— Exercise objective —
Each line below that contains the word "model" must be copied.
Segment Start: Data to use
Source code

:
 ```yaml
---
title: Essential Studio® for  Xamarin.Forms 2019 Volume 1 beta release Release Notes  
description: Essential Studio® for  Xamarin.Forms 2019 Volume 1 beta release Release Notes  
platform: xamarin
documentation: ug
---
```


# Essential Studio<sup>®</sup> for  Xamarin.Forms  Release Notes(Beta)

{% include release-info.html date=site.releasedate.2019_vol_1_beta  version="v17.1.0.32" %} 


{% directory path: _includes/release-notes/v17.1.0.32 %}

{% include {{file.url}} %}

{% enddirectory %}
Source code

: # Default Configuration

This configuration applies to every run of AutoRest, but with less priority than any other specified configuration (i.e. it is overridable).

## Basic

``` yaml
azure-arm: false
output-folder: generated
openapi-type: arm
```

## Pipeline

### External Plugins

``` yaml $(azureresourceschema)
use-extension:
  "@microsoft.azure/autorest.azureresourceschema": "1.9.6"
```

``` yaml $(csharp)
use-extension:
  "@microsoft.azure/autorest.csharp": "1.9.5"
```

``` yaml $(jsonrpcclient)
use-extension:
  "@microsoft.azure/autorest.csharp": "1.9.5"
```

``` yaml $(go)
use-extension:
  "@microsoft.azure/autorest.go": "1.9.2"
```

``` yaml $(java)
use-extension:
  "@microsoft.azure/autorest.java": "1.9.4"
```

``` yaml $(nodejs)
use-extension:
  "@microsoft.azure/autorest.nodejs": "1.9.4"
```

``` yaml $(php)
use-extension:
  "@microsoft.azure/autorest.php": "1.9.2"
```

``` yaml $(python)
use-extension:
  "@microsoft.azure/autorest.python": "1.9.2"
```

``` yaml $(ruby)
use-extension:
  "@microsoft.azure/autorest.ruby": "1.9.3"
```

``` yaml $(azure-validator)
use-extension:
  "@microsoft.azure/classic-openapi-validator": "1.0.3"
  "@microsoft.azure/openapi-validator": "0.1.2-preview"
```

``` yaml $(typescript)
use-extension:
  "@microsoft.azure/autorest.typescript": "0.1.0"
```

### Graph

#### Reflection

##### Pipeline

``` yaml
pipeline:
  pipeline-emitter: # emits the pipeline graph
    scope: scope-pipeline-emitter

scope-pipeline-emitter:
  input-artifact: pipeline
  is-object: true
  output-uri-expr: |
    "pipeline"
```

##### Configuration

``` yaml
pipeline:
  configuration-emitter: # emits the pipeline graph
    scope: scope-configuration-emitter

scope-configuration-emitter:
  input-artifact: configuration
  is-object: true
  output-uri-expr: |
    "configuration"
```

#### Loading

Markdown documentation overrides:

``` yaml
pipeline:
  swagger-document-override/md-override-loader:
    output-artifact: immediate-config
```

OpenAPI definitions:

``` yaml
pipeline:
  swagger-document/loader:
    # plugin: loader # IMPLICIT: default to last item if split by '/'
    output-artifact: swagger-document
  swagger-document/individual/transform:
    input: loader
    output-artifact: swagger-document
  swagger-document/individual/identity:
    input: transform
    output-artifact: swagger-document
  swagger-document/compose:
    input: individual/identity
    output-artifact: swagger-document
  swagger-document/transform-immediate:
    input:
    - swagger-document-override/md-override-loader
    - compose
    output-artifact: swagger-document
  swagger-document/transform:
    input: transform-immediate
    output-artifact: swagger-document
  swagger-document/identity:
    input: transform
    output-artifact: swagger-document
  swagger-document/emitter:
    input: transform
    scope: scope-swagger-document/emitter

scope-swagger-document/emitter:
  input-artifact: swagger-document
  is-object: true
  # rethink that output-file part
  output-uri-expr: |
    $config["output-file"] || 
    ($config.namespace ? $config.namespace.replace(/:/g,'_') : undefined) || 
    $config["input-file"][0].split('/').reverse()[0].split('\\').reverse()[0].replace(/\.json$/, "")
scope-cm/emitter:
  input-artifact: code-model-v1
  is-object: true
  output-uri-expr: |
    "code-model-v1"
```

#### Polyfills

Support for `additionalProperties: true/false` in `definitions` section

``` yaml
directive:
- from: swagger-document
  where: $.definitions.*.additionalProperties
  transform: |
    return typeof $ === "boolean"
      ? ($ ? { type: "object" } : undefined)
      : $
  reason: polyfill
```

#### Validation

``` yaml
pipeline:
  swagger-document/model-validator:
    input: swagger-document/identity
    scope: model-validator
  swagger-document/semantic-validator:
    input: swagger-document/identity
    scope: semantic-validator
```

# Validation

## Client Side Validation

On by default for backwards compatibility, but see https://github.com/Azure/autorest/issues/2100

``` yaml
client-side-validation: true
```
Segment End: Data to use
— Output —
  input-artifact: code-model-v1
    "code-model-v1"
  swagger-document/model-validator:
    scope: model-validator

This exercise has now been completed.